9. Areal Data and Spatial Autocorrelation
Spatial data are often observed on polygon entities with defined boundaries. The polygon boundaries are defined by the researcher in some fields of study, may be arbitrary in others and may be administrative boundaries created for very different purposes in others again. The observed data are frequently aggregations within the boundaries, such as population counts. The areal entities may themselves constitute the units of observation, for example when studying local government behaviour where decisions are taken at the level of the entity, for example setting local tax rates. By and large, though, areal entities are aggregates, bins, used to tally measurements, like voting results at polling stations. Very often, the areal entities are an exhaustive tessellation of the study area, leaving no part of the total area unassigned to an entity. Of course, areal entities may be made up of multiple geometrical entities, such as islands belonging to the same county; they may also surround other areal entities completely, and may contain holes, like lakes.
10. Modelling Areal Data
We have seen in Chap. 9 that the lack of independence between observations in spatial data — spatial autocorrelation — is commonplace, and that tests are available. In an ideal world, one would prefer to gather data in which the observations were mutually independent, and so avoid problems in inference from analytical results. Most applied data analysts, however, do not have this option, and must work with the data that are available, or that can be collected with available technologies. It is quite often the case that observations on relevant covariates are not available at all, and that the detection of spatial autocorrelation in data or model residuals in fact constitutes the only way left to model the remaining variation.
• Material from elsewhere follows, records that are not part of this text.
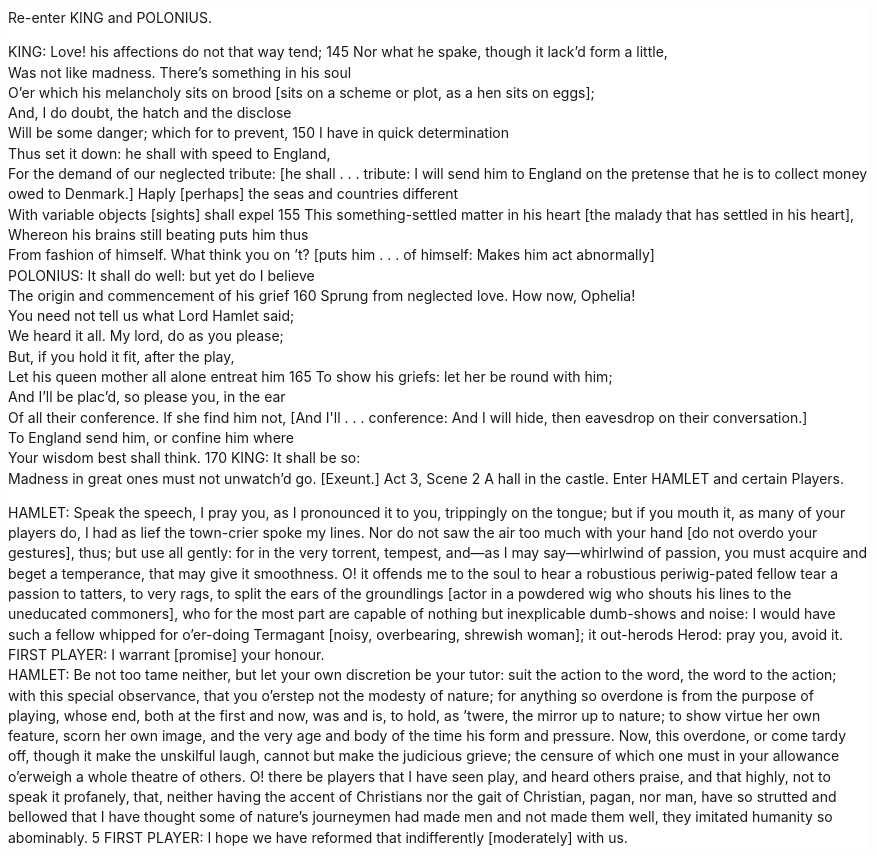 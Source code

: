 Re-enter KING and POLONIUS.
   
KING:  Love! his affections do not that way tend;            145
Nor what he spake, though it lack’d form a little,   
Was not like madness. There’s something in his soul   
O’er which his melancholy sits on brood [sits on a scheme or plot, as a hen sits on eggs];   
And, I do doubt, the hatch and the disclose   
Will be some danger; which for to prevent,            150
I have in quick determination   
Thus set it down: he shall with speed to England,   
For the demand of our neglected tribute:
[he shall . . . tribute: I will send him to England on the pretense that he is to collect money owed to Denmark.]
Haply [perhaps] the seas and countries different   
With variable objects [sights] shall expel            155
This something-settled matter in his heart [the malady that has settled in his heart],   
Whereon his brains still beating puts him thus   
From fashion of himself. What think you on ’t?
[puts him . . . of himself: Makes him act abnormally]  
POLONIUS:  It shall do well: but yet do I believe   
The origin and commencement of his grief            160
Sprung from neglected love. How now, Ophelia!   
You need not tell us what Lord Hamlet said;   
We heard it all. My lord, do as you please;   
But, if you hold it fit, after the play,   
Let his queen mother all alone entreat him            165
To show his griefs: let her be round with him;   
And I’ll be plac’d, so please you, in the ear   
Of all their conference. If she find him not,
[And I'll . . . conference: And I will hide, then eavesdrop on their conversation.]  
To England send him, or confine him where   
Your wisdom best shall think.            170
KING:  It shall be so:   
Madness in great ones must not unwatch’d go.  [Exeunt.]
Act 3, Scene 2
A hall in the castle.
Enter HAMLET and certain Players.

HAMLET:  Speak the speech, I pray you, as I pronounced it to you, trippingly on the tongue; but if you mouth it, as many of your players do, I had as lief the town-crier spoke my lines. Nor do not saw the air too much with your hand [do not overdo your gestures], thus; but use all gently: for in the very torrent, tempest, and—as I may say—whirlwind of passion, you must acquire and beget a temperance, that may give it smoothness. O! it offends me to the soul to hear a robustious periwig-pated fellow tear a passion to tatters, to very rags, to split the ears of the groundlings [actor in a powdered wig who shouts his lines to the uneducated commoners], who for the most part are capable of nothing but inexplicable dumb-shows and noise: I would have such a fellow whipped for o’er-doing Termagant [noisy, overbearing, shrewish woman]; it out-herods Herod: pray you, avoid it.
FIRST PLAYER:  I warrant [promise] your honour.   
HAMLET:  Be not too tame neither, but let your own discretion be your tutor: suit the action to the word, the word to the action; with this special observance, that you o’erstep not the modesty of nature; for anything so overdone is from the purpose of playing, whose end, both at the first and now, was and is, to hold, as ’twere, the mirror up to nature; to show virtue her own feature, scorn her own image, and the very age and body of the time his form and pressure. Now, this overdone, or come tardy off, though it make the unskilful laugh, cannot but make the judicious grieve; the censure of which one must in your allowance o’erweigh a whole theatre of others. O! there be players that I have seen play, and heard others praise, and that highly, not to speak it profanely, that, neither having the accent of Christians nor the gait of Christian, pagan, nor man, have so strutted and bellowed that I have thought some of nature’s journeymen had made men and not made them well, they imitated humanity so abominably.            5
FIRST PLAYER:  I hope we have reformed that indifferently [moderately] with us.    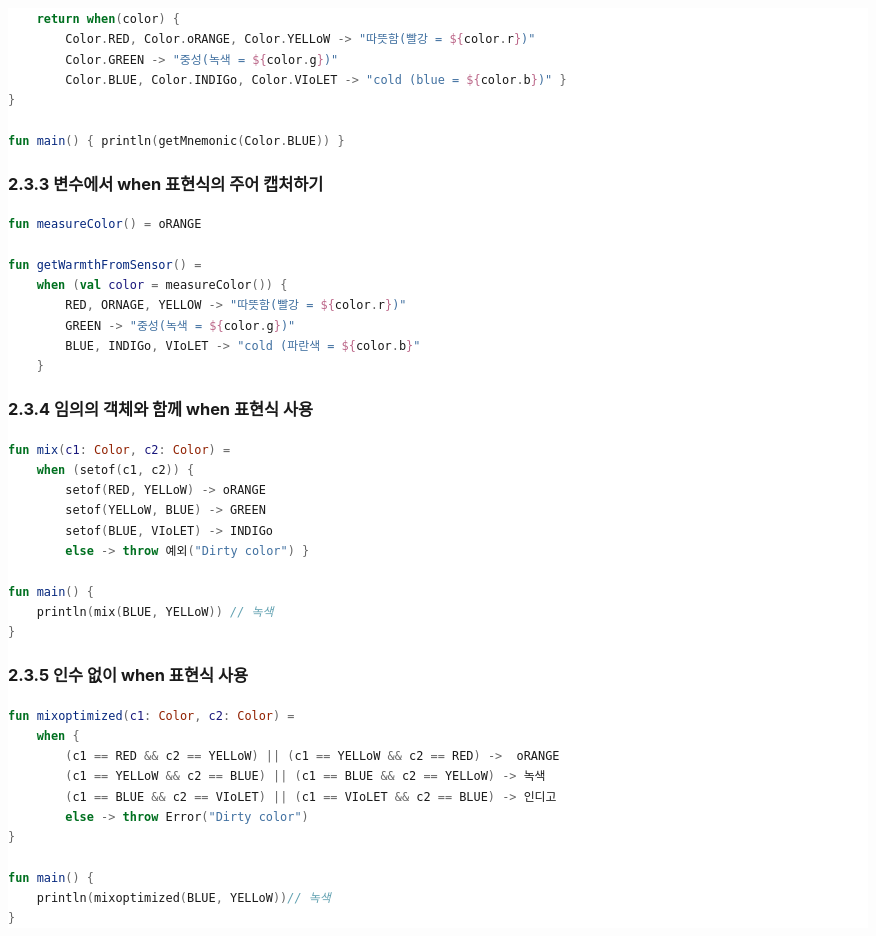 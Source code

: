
```kotlin
    return when(color) {
		Color.RED, Color.oRANGE, Color.YELLoW -> "따뜻함(빨강 = ${color.r})"
		Color.GREEN -> "중성(녹색 = ${color.g})"
		Color.BLUE, Color.INDIGo, Color.VIoLET -> "cold (blue = ${color.b})" }
}

fun main() { println(getMnemonic(Color.BLUE)) }
```

### 2.3.3 변수에서 when 표현식의 주어 캡처하기

```kotlin
fun measureColor() = oRANGE 

fun getWarmthFromSensor() =
	when (val color = measureColor()) {
		RED, ORNAGE, YELLOW -> "따뜻함(빨강 = ${color.r})" 		
        GREEN -> "중성(녹색 = ${color.g})"
        BLUE, INDIGo, VIoLET -> "cold (파란색 = ${color.b}" 
	}
```

### 2.3.4 임의의 객체와 함께 when 표현식 사용

```kotlin
fun mix(c1: Color, c2: Color) =
	when (setof(c1, c2)) {
		setof(RED, YELLoW) -> oRANGE
		setof(YELLoW, BLUE) -> GREEN 
		setof(BLUE, VIoLET) -> INDIGo
		else -> throw 예외("Dirty color") }

fun main() {
	println(mix(BLUE, YELLoW)) // 녹색
}
```

### 2.3.5 인수 없이 when 표현식 사용

```kotlin
fun mixoptimized(c1: Color, c2: Color) =
    when { 
    	(c1 == RED && c2 == YELLoW) || (c1 == YELLoW && c2 == RED) ->  oRANGE
		(c1 == YELLoW && c2 == BLUE) || (c1 == BLUE && c2 == YELLoW) -> 녹색
		(c1 == BLUE && c2 == VIoLET) || (c1 == VIoLET && c2 == BLUE) -> 인디고
		else -> throw Error("Dirty color")
}

fun main() {
	println(mixoptimized(BLUE, YELLoW))// 녹색 
}
```
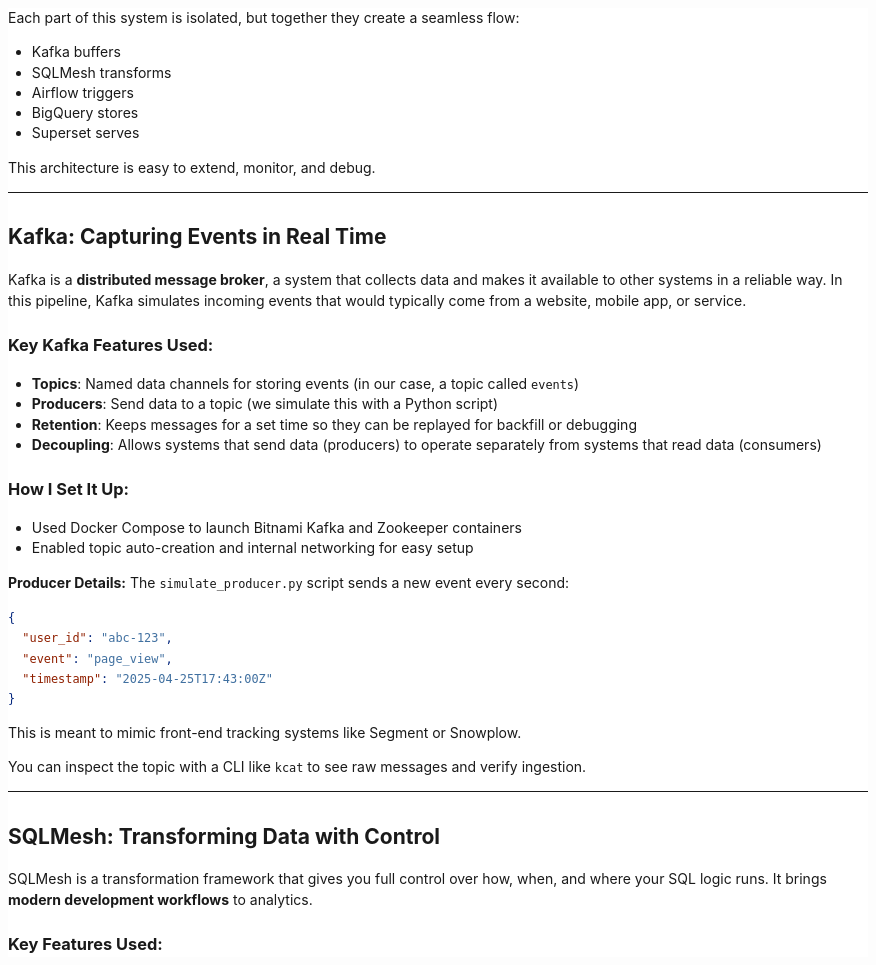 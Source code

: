 Each part of this system is isolated, but together they create a seamless flow:

- Kafka buffers
- SQLMesh transforms
- Airflow triggers
- BigQuery stores
- Superset serves

This architecture is easy to extend, monitor, and debug.

---

## Kafka: Capturing Events in Real Time

Kafka is a **distributed message broker**, a system that collects data and makes it available to other systems in a reliable way. In this pipeline, Kafka simulates incoming events that would typically come from a website, mobile app, or service.

### Key Kafka Features Used:

- **Topics**: Named data channels for storing events (in our case, a topic called `events`)
- **Producers**: Send data to a topic (we simulate this with a Python script)
- **Retention**: Keeps messages for a set time so they can be replayed for backfill or debugging
- **Decoupling**: Allows systems that send data (producers) to operate separately from systems that read data (consumers)

### How I Set It Up:

- Used Docker Compose to launch Bitnami Kafka and Zookeeper containers
- Enabled topic auto-creation and internal networking for easy setup

**Producer Details:**
The `simulate_producer.py` script sends a new event every second:

```json
{
  "user_id": "abc-123",
  "event": "page_view",
  "timestamp": "2025-04-25T17:43:00Z"
}
```

This is meant to mimic front-end tracking systems like Segment or Snowplow.

You can inspect the topic with a CLI like `kcat` to see raw messages and verify ingestion.

---

## SQLMesh: Transforming Data with Control

SQLMesh is a transformation framework that gives you full control over how, when, and where your SQL logic runs. It brings **modern development workflows** to analytics.

### Key Features Used:
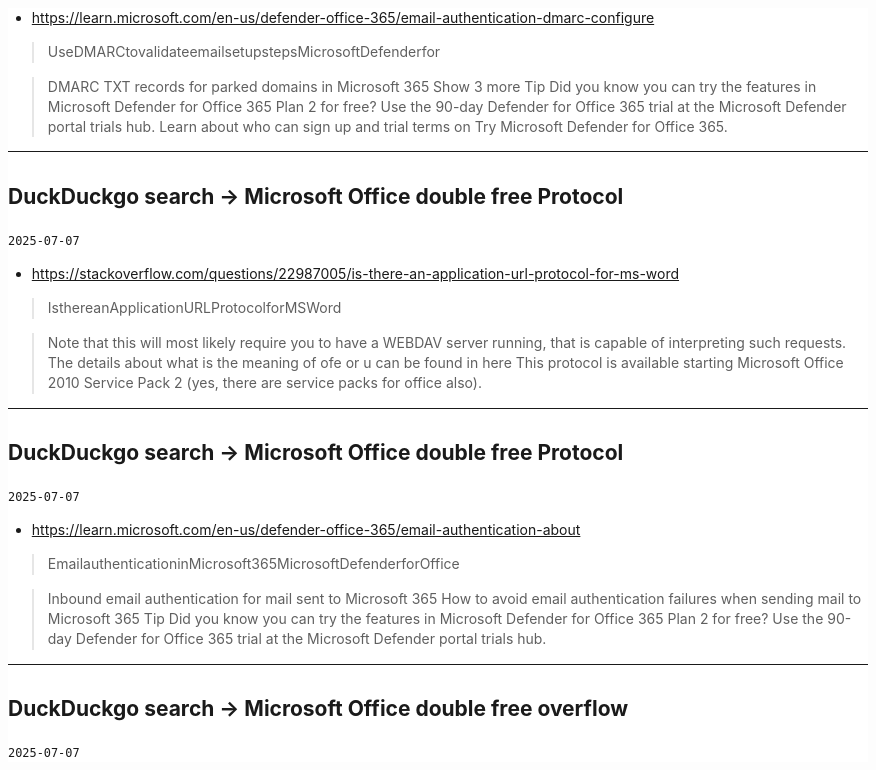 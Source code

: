 * https://learn.microsoft.com/en-us/defender-office-365/email-authentication-dmarc-configure

<blockquote>
 UseDMARCtovalidateemailsetupstepsMicrosoftDefenderfor
</blockquote>
<blockquote>
DMARC TXT records for parked domains in Microsoft 365 Show 3 more Tip Did you know you can try the features in Microsoft Defender for Office 365 Plan 2 for free? Use the 90-day Defender for Office 365 trial at the Microsoft Defender portal trials hub. Learn about who can sign up and trial terms on Try Microsoft Defender for Office 365.
</blockquote>

---

## DuckDuckgo search -> Microsoft Office double free Protocol
`2025-07-07`

* https://stackoverflow.com/questions/22987005/is-there-an-application-url-protocol-for-ms-word

<blockquote>
 IsthereanApplicationURLProtocolforMSWord
</blockquote>
<blockquote>
Note that this will most likely require you to have a WEBDAV server running, that is capable of interpreting such requests. The details about what is the meaning of ofe or u can be found in here This protocol is available starting Microsoft Office 2010 Service Pack 2 (yes, there are service packs for office also).
</blockquote>

---

## DuckDuckgo search -> Microsoft Office double free Protocol
`2025-07-07`

* https://learn.microsoft.com/en-us/defender-office-365/email-authentication-about

<blockquote>
 EmailauthenticationinMicrosoft365MicrosoftDefenderforOffice
</blockquote>
<blockquote>
Inbound email authentication for mail sent to Microsoft 365 How to avoid email authentication failures when sending mail to Microsoft 365 Tip Did you know you can try the features in Microsoft Defender for Office 365 Plan 2 for free? Use the 90-day Defender for Office 365 trial at the Microsoft Defender portal trials hub.
</blockquote>

---

## DuckDuckgo search -> Microsoft Office double free overflow
`2025-07-07`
In this chapter, we show how spatial structure in dependence between observations may be modelled, in particular for areal data, but where necessary also using alternative representations. We look at spatial econometrics approaches separately, because the terminology used in that domain differs somewhat from other areas of spatial statistics. We cover spatial filtering using Moran eigenvectors and geographically weighted regression in this chapter, but leave Bayesian hierarchical models until Chap. 11.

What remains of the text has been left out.